Card Sorting for Cartographic Research and Practice

Article excerpt

INTRODUCTION

Categorization is a fundamental way in which humans make sense of their world, and therefore is a critical way in which knowledge is organized (Abler et al. 1971; Lakoff 1987; MacEachren 1995; Margolis and Laurence 1999). The card sorting method is a knowledge elicitation technique designed to reveal the conceptual structures, or categorizations of targeted individuals (Cooke 1994). Card sorting requires participants to organize a set of instances, referred to as cards due to the original use of analog index cards into internally-homogenous groups, or categories according to similarity along an identified sorting principle or criterion (Spencer 2009). Depending on the card-sorting variant, the sorting criterion and categories may or may not be provided, and the kind of information placed on the cards may be different (text, images, icons, etc.).

The potential of card sorting for both cartographic research and practice is substantial. As the number of symbols included on the map grows, it becomes increasingly unlikely that map readers will be able to remember and thus immediately identify the feature type represented by each symbol. Organizing map symbols into broader categories improves the memorability of symbols by imposing a grouping rule, better delineates key themes within the map when the symbols are designed to reflect their higher-level category, and structures map legends for improved symbol reference. Card sorting is particularly promising for the design and organization of qualitative point symbol sets that use pictorial symbols to signify differences in kind, as the method works best for sorting items on the same semantic level (Osgood et al. 1957) into nominal categories (McGeorge and Rugg 1992) that have a single-level hierarchy (Wood and Wood 2008). Additional benefits to the application of card sorting to cartographic design include categorization of previously ungrouped map symbols, critique and refinement of existing symbol categorizations, and identification of missing or ambiguous symbols within a symbol set.

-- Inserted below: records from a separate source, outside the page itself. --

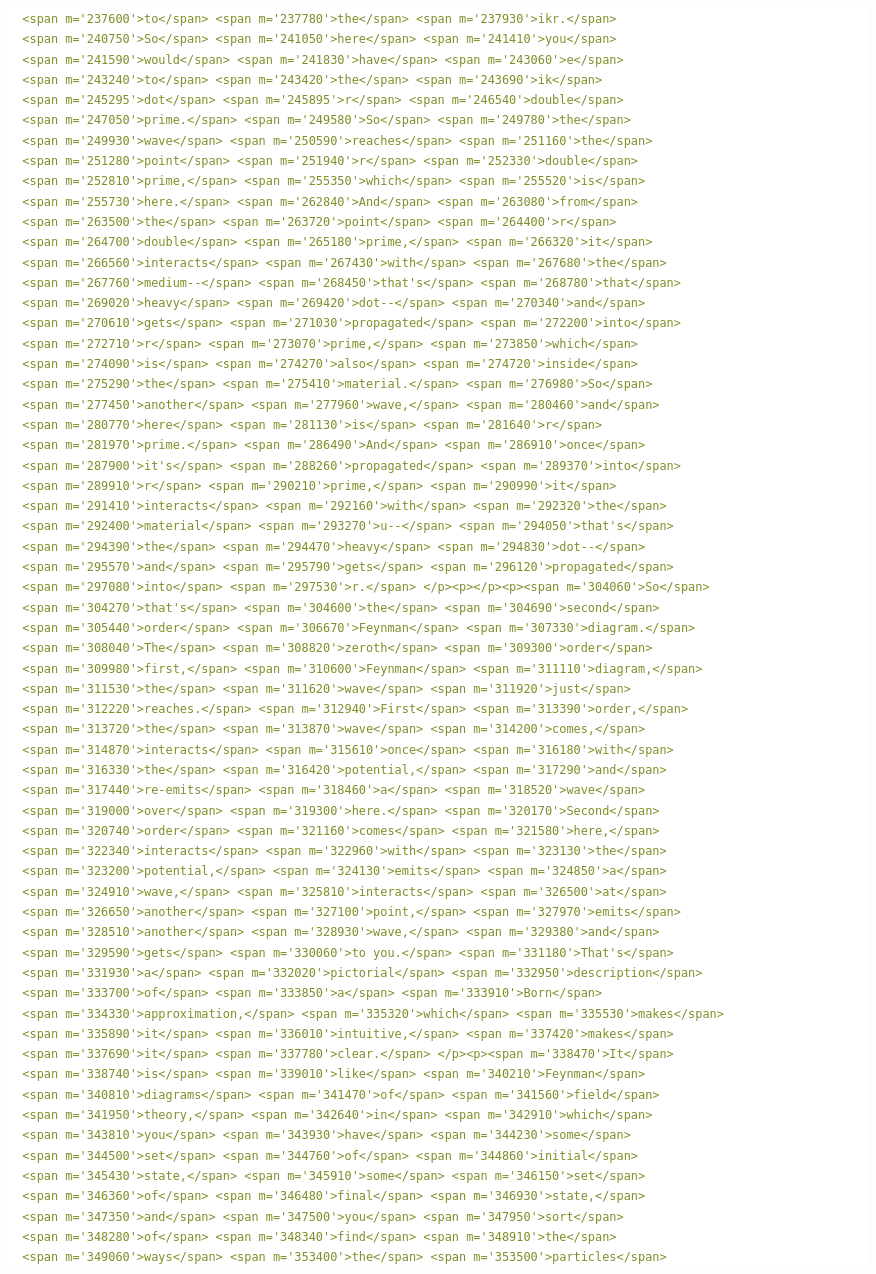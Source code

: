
 ```yaml
  <span m='237600'>to</span> <span m='237780'>the</span> <span m='237930'>ikr.</span>
  <span m='240750'>So</span> <span m='241050'>here</span> <span m='241410'>you</span>
  <span m='241590'>would</span> <span m='241830'>have</span> <span m='243060'>e</span>
  <span m='243240'>to</span> <span m='243420'>the</span> <span m='243690'>ik</span>
  <span m='245295'>dot</span> <span m='245895'>r</span> <span m='246540'>double</span>
  <span m='247050'>prime.</span> <span m='249580'>So</span> <span m='249780'>the</span>
  <span m='249930'>wave</span> <span m='250590'>reaches</span> <span m='251160'>the</span>
  <span m='251280'>point</span> <span m='251940'>r</span> <span m='252330'>double</span>
  <span m='252810'>prime,</span> <span m='255350'>which</span> <span m='255520'>is</span>
  <span m='255730'>here.</span> <span m='262840'>And</span> <span m='263080'>from</span>
  <span m='263500'>the</span> <span m='263720'>point</span> <span m='264400'>r</span>
  <span m='264700'>double</span> <span m='265180'>prime,</span> <span m='266320'>it</span>
  <span m='266560'>interacts</span> <span m='267430'>with</span> <span m='267680'>the</span>
  <span m='267760'>medium--</span> <span m='268450'>that's</span> <span m='268780'>that</span>
  <span m='269020'>heavy</span> <span m='269420'>dot--</span> <span m='270340'>and</span>
  <span m='270610'>gets</span> <span m='271030'>propagated</span> <span m='272200'>into</span>
  <span m='272710'>r</span> <span m='273070'>prime,</span> <span m='273850'>which</span>
  <span m='274090'>is</span> <span m='274270'>also</span> <span m='274720'>inside</span>
  <span m='275290'>the</span> <span m='275410'>material.</span> <span m='276980'>So</span>
  <span m='277450'>another</span> <span m='277960'>wave,</span> <span m='280460'>and</span>
  <span m='280770'>here</span> <span m='281130'>is</span> <span m='281640'>r</span>
  <span m='281970'>prime.</span> <span m='286490'>And</span> <span m='286910'>once</span>
  <span m='287900'>it's</span> <span m='288260'>propagated</span> <span m='289370'>into</span>
  <span m='289910'>r</span> <span m='290210'>prime,</span> <span m='290990'>it</span>
  <span m='291410'>interacts</span> <span m='292160'>with</span> <span m='292320'>the</span>
  <span m='292400'>material</span> <span m='293270'>u--</span> <span m='294050'>that's</span>
  <span m='294390'>the</span> <span m='294470'>heavy</span> <span m='294830'>dot--</span>
  <span m='295570'>and</span> <span m='295790'>gets</span> <span m='296120'>propagated</span>
  <span m='297080'>into</span> <span m='297530'>r.</span> </p><p></p><p><span m='304060'>So</span>
  <span m='304270'>that's</span> <span m='304600'>the</span> <span m='304690'>second</span>
  <span m='305440'>order</span> <span m='306670'>Feynman</span> <span m='307330'>diagram.</span>
  <span m='308040'>The</span> <span m='308820'>zeroth</span> <span m='309300'>order</span>
  <span m='309980'>first,</span> <span m='310600'>Feynman</span> <span m='311110'>diagram,</span>
  <span m='311530'>the</span> <span m='311620'>wave</span> <span m='311920'>just</span>
  <span m='312220'>reaches.</span> <span m='312940'>First</span> <span m='313390'>order,</span>
  <span m='313720'>the</span> <span m='313870'>wave</span> <span m='314200'>comes,</span>
  <span m='314870'>interacts</span> <span m='315610'>once</span> <span m='316180'>with</span>
  <span m='316330'>the</span> <span m='316420'>potential,</span> <span m='317290'>and</span>
  <span m='317440'>re-emits</span> <span m='318460'>a</span> <span m='318520'>wave</span>
  <span m='319000'>over</span> <span m='319300'>here.</span> <span m='320170'>Second</span>
  <span m='320740'>order</span> <span m='321160'>comes</span> <span m='321580'>here,</span>
  <span m='322340'>interacts</span> <span m='322960'>with</span> <span m='323130'>the</span>
  <span m='323200'>potential,</span> <span m='324130'>emits</span> <span m='324850'>a</span>
  <span m='324910'>wave,</span> <span m='325810'>interacts</span> <span m='326500'>at</span>
  <span m='326650'>another</span> <span m='327100'>point,</span> <span m='327970'>emits</span>
  <span m='328510'>another</span> <span m='328930'>wave,</span> <span m='329380'>and</span>
  <span m='329590'>gets</span> <span m='330060'>to you.</span> <span m='331180'>That's</span>
  <span m='331930'>a</span> <span m='332020'>pictorial</span> <span m='332950'>description</span>
  <span m='333700'>of</span> <span m='333850'>a</span> <span m='333910'>Born</span>
  <span m='334330'>approximation,</span> <span m='335320'>which</span> <span m='335530'>makes</span>
  <span m='335890'>it</span> <span m='336010'>intuitive,</span> <span m='337420'>makes</span>
  <span m='337690'>it</span> <span m='337780'>clear.</span> </p><p><span m='338470'>It</span>
  <span m='338740'>is</span> <span m='339010'>like</span> <span m='340210'>Feynman</span>
  <span m='340810'>diagrams</span> <span m='341470'>of</span> <span m='341560'>field</span>
  <span m='341950'>theory,</span> <span m='342640'>in</span> <span m='342910'>which</span>
  <span m='343810'>you</span> <span m='343930'>have</span> <span m='344230'>some</span>
  <span m='344500'>set</span> <span m='344760'>of</span> <span m='344860'>initial</span>
  <span m='345430'>state,</span> <span m='345910'>some</span> <span m='346150'>set</span>
  <span m='346360'>of</span> <span m='346480'>final</span> <span m='346930'>state,</span>
  <span m='347350'>and</span> <span m='347500'>you</span> <span m='347950'>sort</span>
  <span m='348280'>of</span> <span m='348340'>find</span> <span m='348910'>the</span>
  <span m='349060'>ways</span> <span m='353400'>the</span> <span m='353500'>particles</span>
```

Finally, the card sorting technique may be useful for integrating expert knowledge into a mapping system that automates the design of symbols and associated legend layouts.

The research reported here is part of a broader line of work at the Penn State GeoVISTA Center on map symbology for emergency management and first response (Akella 2009; Koua et al. 2009; Robinson et al. 2010). Specifically, this research is part of our work to develop a collaborative, yet distributed process for designing and sharing 'mission-specific' map symbol sets to support the range of mission areas for which government agencies use maps. Our focus in this article is on the practical application of card sorting to design a single symbol set for a specific mapping context, rather than its use as a scientific mode of inquiry to produce generalizable and repeatable results. The framework we present for application of card sorting in cartography, however, is designed to be relevant to support both research and practice.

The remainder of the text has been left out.